Hornbuckle, the self-invested personal pensions provider, is not very popular with financial advisers.
Its administration is considered at best to be ‘average’ and its management of clients’ affairs could be improved.
However, Phil Smith, chief executive of the company, and its newly renamed holding business, Embark Group, claims it is all going in the right direction.
Mr Smith said: “In the old world, you would have one person who would be the administrator, and all the contact would be with him. But for someone to understand pension law, taxation, trust law and have knowledge of investments and pension schemes, is a hell of an ask.
“I don’t think there are many pension administrators who could say they have that ability.”
Since Mr Smith took over, four pension administration centres were reduced to two, and instead of a single person being allocated to a case the whole way through its cycle, there will be a range of specialists looking at different parts of it along the way.

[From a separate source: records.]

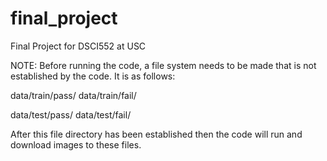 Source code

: # final_project
Final Project for DSCI552 at USC

NOTE: Before running the code, a file system needs to be made that is not established by the code. It is as follows:

data/train/pass/
data/train/fail/

data/test/pass/
data/test/fail/

After this file directory has been established then the code will run and download images to these files.

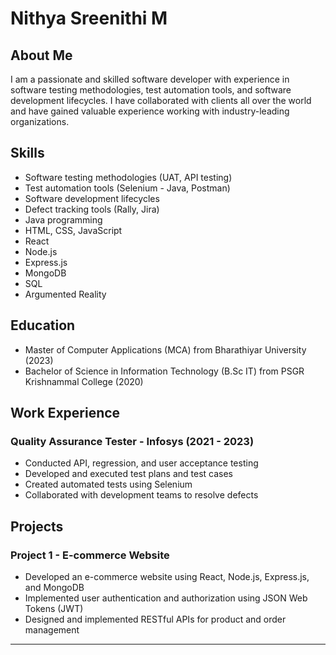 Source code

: # Nithya Sreenithi M

## About Me

I am a passionate and skilled software developer with experience in software testing methodologies, test automation tools, and software development lifecycles. I have collaborated with clients all over the world and have gained valuable experience working with industry-leading organizations.

## Skills

- Software testing methodologies (UAT, API testing)
- Test automation tools (Selenium - Java, Postman)
- Software development lifecycles
- Defect tracking tools (Rally, Jira)
- Java programming
- HTML, CSS, JavaScript
- React
- Node.js
- Express.js
- MongoDB
- SQL
- Argumented Reality

## Education

- Master of Computer Applications (MCA) from Bharathiyar University (2023)
- Bachelor of Science in Information Technology (B.Sc IT) from PSGR Krishnammal College (2020)

## Work Experience

### Quality Assurance Tester - Infosys (2021 - 2023)

- Conducted API, regression, and user acceptance testing
- Developed and executed test plans and test cases
- Created automated tests using Selenium
- Collaborated with development teams to resolve defects

## Projects

### Project 1 - E-commerce Website

- Developed an e-commerce website using React, Node.js, Express.js, and MongoDB
- Implemented user authentication and authorization using JSON Web Tokens (JWT)
- Designed and implemented RESTful APIs for product and order management


---


<!--
**Nithya-sreenithi-M/Nithya-sreenithi-M** is a ✨ _special_ ✨ repository because its `README.md` (this file) appears on your GitHub profile.

Here are some ideas to get you started:

- 🔭 I’m currently working on ...
- 🌱 I’m currently learning ...
- 👯 I’m looking to collaborate on ...
- 🤔 I’m looking for help with ...
- 💬 Ask me about ...
- 📫 How to reach me: ...
- 😄 Pronouns: ...
- ⚡ Fun fact: ...
-->
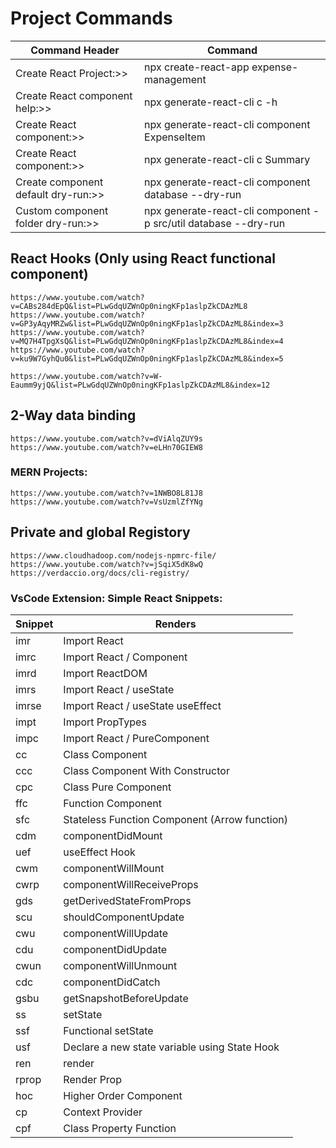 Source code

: # Project Commands

| Command Header  | Command |
| ------------------------------- | ---------------------------------------- |
| Create React Project:>>         | npx create-react-app expense-management  |
| Create React component help:>>  | npx generate-react-cli c -h              |
| Create React component:>>       | npx generate-react-cli component ExpenseItem |
| Create React component:>>       | npx generate-react-cli c Summary |
| Create component default dry-run:>> | npx generate-react-cli component database --dry-run |  
| Custom component folder dry-run:>> | npx generate-react-cli component -p src/util database --dry-run |

## React Hooks (Only using React functional component)
    https://www.youtube.com/watch?v=CABs284dEpQ&list=PLwGdqUZWnOp0ningKFp1aslpZkCDAzML8
    https://www.youtube.com/watch?v=GP3yAqyMRZw&list=PLwGdqUZWnOp0ningKFp1aslpZkCDAzML8&index=3
    https://www.youtube.com/watch?v=MQ7H4TpgXsQ&list=PLwGdqUZWnOp0ningKFp1aslpZkCDAzML8&index=4
    https://www.youtube.com/watch?v=ku9W7GyhQu0&list=PLwGdqUZWnOp0ningKFp1aslpZkCDAzML8&index=5

    https://www.youtube.com/watch?v=W-Eaumm9yjQ&list=PLwGdqUZWnOp0ningKFp1aslpZkCDAzML8&index=12

## 2-Way data binding
    https://www.youtube.com/watch?v=dViAlqZUY9s
    https://www.youtube.com/watch?v=eLHn70GIEW8

### MERN Projects:
    https://www.youtube.com/watch?v=1NWBO8L81J8
    https://www.youtube.com/watch?v=VsUzmlZfYNg

## Private and global Registory
    https://www.cloudhadoop.com/nodejs-npmrc-file/
    https://www.youtube.com/watch?v=jSqiX5dK8wQ
    https://verdaccio.org/docs/cli-registry/

### VsCode Extension: Simple React Snippets:
|Snippet	|Renders|
|----------|--------------------- |
|imr	    |Import React|
|imrc	    |Import React / Component|
|imrd	    |Import ReactDOM|
|imrs	    |Import React / useState|
|imrse	    |Import React / useState useEffect|
|impt	    |Import PropTypes|
|impc	    |Import React / PureComponent|
|cc	        |Class Component|
|ccc	    |Class Component With Constructor|
|cpc	    |Class Pure Component|
|ffc	    |Function Component|
|sfc	    |Stateless Function Component (Arrow function)|
|cdm	    |componentDidMount|
|uef	    |useEffect Hook|
|cwm	    |componentWillMount|
|cwrp	    |componentWillReceiveProps|
|gds	    |getDerivedStateFromProps|
|scu	    |shouldComponentUpdate|
|cwu	    |componentWillUpdate|
|cdu	    |componentDidUpdate|
|cwun	    |componentWillUnmount|
|cdc	    |componentDidCatch|
|gsbu	    |getSnapshotBeforeUpdate|
|ss	        |setState|
|ssf	    |Functional setState|
|usf	    |Declare a new state variable using State Hook|
|ren	    |render|
|rprop	    |Render Prop|
|hoc	    |Higher Order Component|
|cp	        |Context Provider|
|cpf	    |Class Property Function| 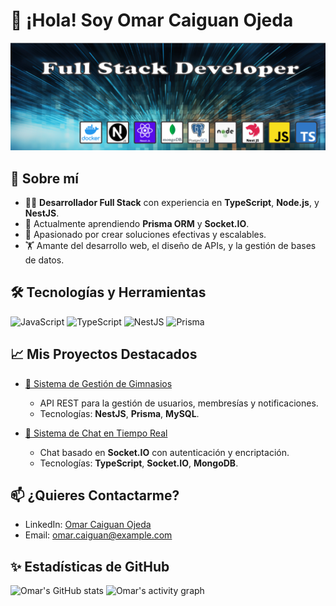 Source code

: # 👋 ¡Hola! Soy Omar Caiguan Ojeda

![Bienvenido a mi perfil](assets/banner.png)

## 🚀 Sobre mí
- 🧑‍💻 **Desarrollador Full Stack** con experiencia en **TypeScript**, **Node.js**, y **NestJS**.
- 🌱 Actualmente aprendiendo **Prisma ORM** y **Socket.IO**.
- 🎯 Apasionado por crear soluciones efectivas y escalables.
- 🏋️ Amante del desarrollo web, el diseño de APIs, y la gestión de bases de datos.

## 🛠️ Tecnologías y Herramientas
![JavaScript](https://img.shields.io/badge/-JavaScript-F7DF1E?logo=javascript&logoColor=black&style=flat-square)
![TypeScript](https://img.shields.io/badge/-TypeScript-007ACC?logo=typescript&logoColor=white&style=flat-square)
![NestJS](https://img.shields.io/badge/-NestJS-E0234E?logo=nestjs&logoColor=white&style=flat-square)
![Prisma](https://img.shields.io/badge/-Prisma-2D3748?logo=prisma&logoColor=white&style=flat-square)

## 📈 Mis Proyectos Destacados
- [🚀 Sistema de Gestión de Gimnasios](https://github.com/omar-caiguan-ojeda/sistema-gimnasios)
  - API REST para la gestión de usuarios, membresías y notificaciones.
  - Tecnologías: **NestJS**, **Prisma**, **MySQL**.

- [💬 Sistema de Chat en Tiempo Real](https://github.com/omar-caiguan-ojeda/chat-realtime)
  - Chat basado en **Socket.IO** con autenticación y encriptación.
  - Tecnologías: **TypeScript**, **Socket.IO**, **MongoDB**.

## 📫 ¿Quieres Contactarme?
- LinkedIn: [Omar Caiguan Ojeda](https://www.linkedin.com/in/omar-caiguan-ojeda)
- Email: [omar.caiguan@example.com](mailto:omar.caiguan@example.com)

## ✨ Estadísticas de GitHub
![Omar's GitHub stats](https://github-readme-stats.vercel.app/api?username=omar-caiguan-ojeda&show_icons=true&theme=radical)
![Omar's activity graph](https://github-readme-activity-graph.cyclic.app/graph?username=omar-caiguan-ojeda&theme=default)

“More people are touching your scheme than would have been in the old world. That means change.”
The change was not all plain sailing, however. “We did have teething troubles in late 2013/2014, but you need a strong group of people that gives a proper platform of growth, which is what the regulator expects me to do.”
Mr Smith has been in charge since 2013 after he and another investor bought a controlling stake in Hornbuckle Mitchell Group in April.
The plan is to build a financial services business, inspired by the changing demographics of retirement and long-term savings. Mr Smith, a former company man – previously managing director of Barclays Wealth – left the corporate world wanting to do something entrepreneurial.
He bought into Hornbuckle Mitchell Group with Richard Wohanka, a former fund management executive who is now chairman, with their own money (Mr Smith has a 10 per cent stake and Mr Wohanka has just over 50 per cent).
The name of the group changed from Hornbuckle Mitchell to Embark Group earlier this year, and Mr Smith plans to expand into other financial services businesses.
Hornbuckle, which is now a subsidiary of Embark Group, was the first stop.
Mr Smith said: “Hornbuckle was the acquisition to give us a starting position, which is in the IFA distribution channel. In 2012, there were an awful lot of Sipp and Ssas [small self-administered scheme] companies up for sale.
“Hornbuckle Mitchell had scale – just over £4bn under administration – the right demographic, of high net-worth, rather than mass retail and specialist technical skills, to deal with complex assets.”
His vision, he claims, is long term, and the demographics of savings and investments are changing. Mr Smith explained: “People need to save for retirement, given extended longevity, and they are increasingly more self aware to transact individually, and with the ongoing digitisation of the world, that will play a large part with how pension providers and wrapper providers change.